Work order »
Could you transcribe the entries below exactly, without any of the pictures?

Extracted material »
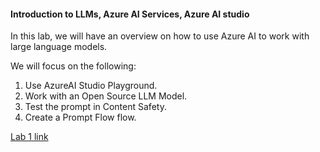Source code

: #### Introduction to LLMs, Azure AI Services, Azure AI studio

In this lab, we will have an overview on how to use Azure AI to work with large language models.

We will focus on the following:
1) Use AzureAI Studio Playground.
2) Work with an Open Source LLM Model.
3) Test the prompt in Content Safety.
4) Create a Prompt Flow flow.

[Lab 1 link](https://github.com/pwine123/Transform-with-Azure-AI-Data-and-Apps-Platform/tree/main/lesson_01)
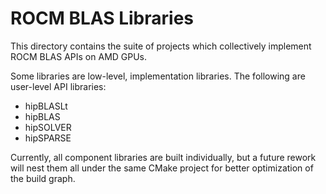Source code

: # ROCM BLAS Libraries

This directory contains the suite of projects which collectively implement
ROCM BLAS APIs on AMD GPUs.

Some libraries are low-level, implementation libraries. The following are
user-level API libraries:

* hipBLASLt
* hipBLAS
* hipSOLVER
* hipSPARSE

Currently, all component libraries are built individually, but a future rework
will nest them all under the same CMake project for better optimization of the
build graph.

Final answer »
Source code

: #### Introduction to LLMs, Azure AI Services, Azure AI studio

In this lab, we will have an overview on how to use Azure AI to work with large language models.

We will focus on the following:
1) Use AzureAI Studio Playground.
2) Work with an Open Source LLM Model.
3) Test the prompt in Content Safety.
4) Create a Prompt Flow flow.

[Lab 1 link](https://github.com/pwine123/Transform-with-Azure-AI-Data-and-Apps-Platform/tree/main/lesson_01)
Source code

: # ROCM BLAS Libraries

This directory contains the suite of projects which collectively implement
ROCM BLAS APIs on AMD GPUs.

Some libraries are low-level, implementation libraries. The following are
user-level API libraries:

* hipBLASLt
* hipBLAS
* hipSOLVER
* hipSPARSE

Currently, all component libraries are built individually, but a future rework
will nest them all under the same CMake project for better optimization of the
build graph.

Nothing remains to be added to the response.